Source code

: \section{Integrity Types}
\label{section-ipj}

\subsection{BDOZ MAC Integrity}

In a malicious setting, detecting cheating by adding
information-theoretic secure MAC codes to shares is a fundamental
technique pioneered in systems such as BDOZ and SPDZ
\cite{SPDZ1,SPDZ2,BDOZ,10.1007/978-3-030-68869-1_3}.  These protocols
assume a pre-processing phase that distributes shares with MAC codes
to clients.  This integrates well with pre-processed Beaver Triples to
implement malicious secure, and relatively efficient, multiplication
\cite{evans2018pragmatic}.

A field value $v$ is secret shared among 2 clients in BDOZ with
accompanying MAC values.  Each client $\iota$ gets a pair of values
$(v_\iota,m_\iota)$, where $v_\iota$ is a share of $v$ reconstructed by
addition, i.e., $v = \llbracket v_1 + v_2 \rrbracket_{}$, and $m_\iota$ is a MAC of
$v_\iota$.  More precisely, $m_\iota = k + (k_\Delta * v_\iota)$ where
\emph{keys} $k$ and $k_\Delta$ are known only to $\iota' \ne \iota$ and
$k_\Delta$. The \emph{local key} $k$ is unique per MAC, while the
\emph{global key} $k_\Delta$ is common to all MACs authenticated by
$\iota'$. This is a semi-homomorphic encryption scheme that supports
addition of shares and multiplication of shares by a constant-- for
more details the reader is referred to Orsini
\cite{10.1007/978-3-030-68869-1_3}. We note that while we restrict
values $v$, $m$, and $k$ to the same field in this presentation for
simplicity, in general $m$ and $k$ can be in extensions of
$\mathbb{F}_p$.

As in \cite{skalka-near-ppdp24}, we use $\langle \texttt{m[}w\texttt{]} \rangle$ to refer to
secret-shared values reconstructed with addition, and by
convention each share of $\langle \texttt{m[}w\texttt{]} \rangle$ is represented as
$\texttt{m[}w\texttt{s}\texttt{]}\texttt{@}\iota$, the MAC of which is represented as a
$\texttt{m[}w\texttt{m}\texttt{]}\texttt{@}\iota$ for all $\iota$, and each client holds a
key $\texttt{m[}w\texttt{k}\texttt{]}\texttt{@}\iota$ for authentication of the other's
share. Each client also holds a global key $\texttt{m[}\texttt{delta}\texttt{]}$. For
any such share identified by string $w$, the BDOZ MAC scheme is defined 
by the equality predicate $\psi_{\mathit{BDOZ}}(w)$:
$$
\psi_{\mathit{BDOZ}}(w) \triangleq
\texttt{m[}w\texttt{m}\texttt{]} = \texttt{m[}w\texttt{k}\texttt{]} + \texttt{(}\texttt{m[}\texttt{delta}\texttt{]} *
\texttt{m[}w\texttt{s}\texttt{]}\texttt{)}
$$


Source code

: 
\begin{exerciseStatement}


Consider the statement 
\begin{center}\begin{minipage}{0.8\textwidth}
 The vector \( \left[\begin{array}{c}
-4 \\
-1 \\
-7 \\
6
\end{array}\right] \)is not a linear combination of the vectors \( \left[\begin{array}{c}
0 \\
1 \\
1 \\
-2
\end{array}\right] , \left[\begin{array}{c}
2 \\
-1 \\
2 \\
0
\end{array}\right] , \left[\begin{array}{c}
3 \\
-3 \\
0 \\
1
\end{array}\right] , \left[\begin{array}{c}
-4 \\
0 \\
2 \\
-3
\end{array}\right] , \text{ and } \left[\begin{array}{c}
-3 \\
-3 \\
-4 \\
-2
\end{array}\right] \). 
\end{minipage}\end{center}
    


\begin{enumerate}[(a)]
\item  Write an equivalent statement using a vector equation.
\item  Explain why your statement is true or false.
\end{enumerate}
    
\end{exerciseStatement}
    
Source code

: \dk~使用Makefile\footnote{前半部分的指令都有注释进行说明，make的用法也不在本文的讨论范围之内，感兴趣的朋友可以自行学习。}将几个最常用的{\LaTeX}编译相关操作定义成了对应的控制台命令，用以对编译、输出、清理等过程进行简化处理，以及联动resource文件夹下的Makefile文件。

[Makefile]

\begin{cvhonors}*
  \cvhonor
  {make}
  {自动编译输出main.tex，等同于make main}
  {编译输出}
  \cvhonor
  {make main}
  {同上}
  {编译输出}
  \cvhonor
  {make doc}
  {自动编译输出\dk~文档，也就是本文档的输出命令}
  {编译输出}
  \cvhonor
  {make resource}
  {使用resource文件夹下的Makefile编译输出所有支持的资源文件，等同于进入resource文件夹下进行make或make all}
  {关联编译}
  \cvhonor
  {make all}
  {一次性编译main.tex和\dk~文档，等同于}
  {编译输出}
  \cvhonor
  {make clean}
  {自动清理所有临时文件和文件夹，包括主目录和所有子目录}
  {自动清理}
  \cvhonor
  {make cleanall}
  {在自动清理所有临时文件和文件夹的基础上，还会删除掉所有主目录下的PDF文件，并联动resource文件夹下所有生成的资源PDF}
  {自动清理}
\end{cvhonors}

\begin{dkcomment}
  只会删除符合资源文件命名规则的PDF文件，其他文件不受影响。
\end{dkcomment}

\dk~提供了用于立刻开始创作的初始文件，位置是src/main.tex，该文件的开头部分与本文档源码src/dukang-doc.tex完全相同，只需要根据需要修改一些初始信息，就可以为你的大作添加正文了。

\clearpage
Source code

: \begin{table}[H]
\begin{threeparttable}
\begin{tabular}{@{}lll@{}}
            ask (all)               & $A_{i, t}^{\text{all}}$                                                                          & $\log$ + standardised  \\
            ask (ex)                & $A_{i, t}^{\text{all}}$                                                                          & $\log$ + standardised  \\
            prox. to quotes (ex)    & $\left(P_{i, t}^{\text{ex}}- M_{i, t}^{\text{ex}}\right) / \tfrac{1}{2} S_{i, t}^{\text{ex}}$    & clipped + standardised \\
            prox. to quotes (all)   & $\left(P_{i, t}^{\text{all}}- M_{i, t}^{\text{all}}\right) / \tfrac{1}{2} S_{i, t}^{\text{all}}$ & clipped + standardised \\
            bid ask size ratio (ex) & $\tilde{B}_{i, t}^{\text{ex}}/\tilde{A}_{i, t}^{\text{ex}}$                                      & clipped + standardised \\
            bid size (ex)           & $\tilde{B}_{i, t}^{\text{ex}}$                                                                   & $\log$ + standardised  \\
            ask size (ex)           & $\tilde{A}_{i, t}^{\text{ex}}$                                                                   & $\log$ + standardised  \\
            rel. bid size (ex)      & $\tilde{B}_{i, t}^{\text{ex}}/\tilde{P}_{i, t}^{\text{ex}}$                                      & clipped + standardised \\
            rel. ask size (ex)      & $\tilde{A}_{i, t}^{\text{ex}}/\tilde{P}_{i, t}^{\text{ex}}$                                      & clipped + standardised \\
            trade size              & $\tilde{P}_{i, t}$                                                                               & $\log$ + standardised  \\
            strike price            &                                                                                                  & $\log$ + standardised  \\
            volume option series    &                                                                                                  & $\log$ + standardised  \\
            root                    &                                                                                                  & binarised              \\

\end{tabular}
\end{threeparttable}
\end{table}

====

TASK DESCRIPTION:
Would you write out each entry precisely as it is given?

RESPONSE:
Source code

: \section{Integrity Types}
\label{section-ipj}

\subsection{BDOZ MAC Integrity}

In a malicious setting, detecting cheating by adding
information-theoretic secure MAC codes to shares is a fundamental
technique pioneered in systems such as BDOZ and SPDZ
\cite{SPDZ1,SPDZ2,BDOZ,10.1007/978-3-030-68869-1_3}.  These protocols
assume a pre-processing phase that distributes shares with MAC codes
to clients.  This integrates well with pre-processed Beaver Triples to
implement malicious secure, and relatively efficient, multiplication
\cite{evans2018pragmatic}.

A field value $v$ is secret shared among 2 clients in BDOZ with
accompanying MAC values.  Each client $\iota$ gets a pair of values
$(v_\iota,m_\iota)$, where $v_\iota$ is a share of $v$ reconstructed by
addition, i.e., $v = \llbracket v_1 + v_2 \rrbracket_{}$, and $m_\iota$ is a MAC of
$v_\iota$.  More precisely, $m_\iota = k + (k_\Delta * v_\iota)$ where
\emph{keys} $k$ and $k_\Delta$ are known only to $\iota' \ne \iota$ and
$k_\Delta$. The \emph{local key} $k$ is unique per MAC, while the
\emph{global key} $k_\Delta$ is common to all MACs authenticated by
$\iota'$. This is a semi-homomorphic encryption scheme that supports
addition of shares and multiplication of shares by a constant-- for
more details the reader is referred to Orsini
\cite{10.1007/978-3-030-68869-1_3}. We note that while we restrict
values $v$, $m$, and $k$ to the same field in this presentation for
simplicity, in general $m$ and $k$ can be in extensions of
$\mathbb{F}_p$.

As in \cite{skalka-near-ppdp24}, we use $\langle \texttt{m[}w\texttt{]} \rangle$ to refer to
secret-shared values reconstructed with addition, and by
convention each share of $\langle \texttt{m[}w\texttt{]} \rangle$ is represented as
$\texttt{m[}w\texttt{s}\texttt{]}\texttt{@}\iota$, the MAC of which is represented as a
$\texttt{m[}w\texttt{m}\texttt{]}\texttt{@}\iota$ for all $\iota$, and each client holds a
key $\texttt{m[}w\texttt{k}\texttt{]}\texttt{@}\iota$ for authentication of the other's
share. Each client also holds a global key $\texttt{m[}\texttt{delta}\texttt{]}$. For
any such share identified by string $w$, the BDOZ MAC scheme is defined 
by the equality predicate $\psi_{\mathit{BDOZ}}(w)$:
$$
\psi_{\mathit{BDOZ}}(w) \triangleq
\texttt{m[}w\texttt{m}\texttt{]} = \texttt{m[}w\texttt{k}\texttt{]} + \texttt{(}\texttt{m[}\texttt{delta}\texttt{]} *
\texttt{m[}w\texttt{s}\texttt{]}\texttt{)}
$$


Source code

: 
\begin{exerciseStatement}


Consider the statement 
\begin{center}\begin{minipage}{0.8\textwidth}
 The vector \( \left[\begin{array}{c}
-4 \\
-1 \\
-7 \\
6
\end{array}\right] \)is not a linear combination of the vectors \( \left[\begin{array}{c}
0 \\
1 \\
1 \\
-2
\end{array}\right] , \left[\begin{array}{c}
2 \\
-1 \\
2 \\
0
\end{array}\right] , \left[\begin{array}{c}
3 \\
-3 \\
0 \\
1
\end{array}\right] , \left[\begin{array}{c}
-4 \\
0 \\
2 \\
-3
\end{array}\right] , \text{ and } \left[\begin{array}{c}
-3 \\
-3 \\
-4 \\
-2
\end{array}\right] \). 
\end{minipage}\end{center}
    


\begin{enumerate}[(a)]
\item  Write an equivalent statement using a vector equation.
\item  Explain why your statement is true or false.
\end{enumerate}
    
\end{exerciseStatement}
    
Source code

: \dk~使用Makefile\footnote{前半部分的指令都有注释进行说明，make的用法也不在本文的讨论范围之内，感兴趣的朋友可以自行学习。}将几个最常用的{\LaTeX}编译相关操作定义成了对应的控制台命令，用以对编译、输出、清理等过程进行简化处理，以及联动resource文件夹下的Makefile文件。

[Makefile]

\begin{cvhonors}*
  \cvhonor
  {make}
  {自动编译输出main.tex，等同于make main}
  {编译输出}
  \cvhonor
  {make main}
  {同上}
  {编译输出}
  \cvhonor
  {make doc}
  {自动编译输出\dk~文档，也就是本文档的输出命令}
  {编译输出}
  \cvhonor
  {make resource}
  {使用resource文件夹下的Makefile编译输出所有支持的资源文件，等同于进入resource文件夹下进行make或make all}
  {关联编译}
  \cvhonor
  {make all}
  {一次性编译main.tex和\dk~文档，等同于}
  {编译输出}
  \cvhonor
  {make clean}
  {自动清理所有临时文件和文件夹，包括主目录和所有子目录}
  {自动清理}
  \cvhonor
  {make cleanall}
  {在自动清理所有临时文件和文件夹的基础上，还会删除掉所有主目录下的PDF文件，并联动resource文件夹下所有生成的资源PDF}
  {自动清理}
\end{cvhonors}

\begin{dkcomment}
  只会删除符合资源文件命名规则的PDF文件，其他文件不受影响。
\end{dkcomment}

\dk~提供了用于立刻开始创作的初始文件，位置是src/main.tex，该文件的开头部分与本文档源码src/dukang-doc.tex完全相同，只需要根据需要修改一些初始信息，就可以为你的大作添加正文了。

\clearpage
Source code

: \begin{table}[H]
\begin{threeparttable}
\begin{tabular}{@{}lll@{}}
            ask (all)               & $A_{i, t}^{\text{all}}$                                                                          & $\log$ + standardised  \\
            ask (ex)                & $A_{i, t}^{\text{all}}$                                                                          & $\log$ + standardised  \\
            prox. to quotes (ex)    & $\left(P_{i, t}^{\text{ex}}- M_{i, t}^{\text{ex}}\right) / \tfrac{1}{2} S_{i, t}^{\text{ex}}$    & clipped + standardised \\
            prox. to quotes (all)   & $\left(P_{i, t}^{\text{all}}- M_{i, t}^{\text{all}}\right) / \tfrac{1}{2} S_{i, t}^{\text{all}}$ & clipped + standardised \\
            bid ask size ratio (ex) & $\tilde{B}_{i, t}^{\text{ex}}/\tilde{A}_{i, t}^{\text{ex}}$                                      & clipped + standardised \\
            bid size (ex)           & $\tilde{B}_{i, t}^{\text{ex}}$                                                                   & $\log$ + standardised  \\
            ask size (ex)           & $\tilde{A}_{i, t}^{\text{ex}}$                                                                   & $\log$ + standardised  \\
            rel. bid size (ex)      & $\tilde{B}_{i, t}^{\text{ex}}/\tilde{P}_{i, t}^{\text{ex}}$                                      & clipped + standardised \\
            rel. ask size (ex)      & $\tilde{A}_{i, t}^{\text{ex}}/\tilde{P}_{i, t}^{\text{ex}}$                                      & clipped + standardised \\
            trade size              & $\tilde{P}_{i, t}$                                                                               & $\log$ + standardised  \\
            strike price            &                                                                                                  & $\log$ + standardised  \\
            volume option series    &                                                                                                  & $\log$ + standardised  \\
            root                    &                                                                                                  & binarised              \\

\end{tabular}
\end{threeparttable}
\end{table}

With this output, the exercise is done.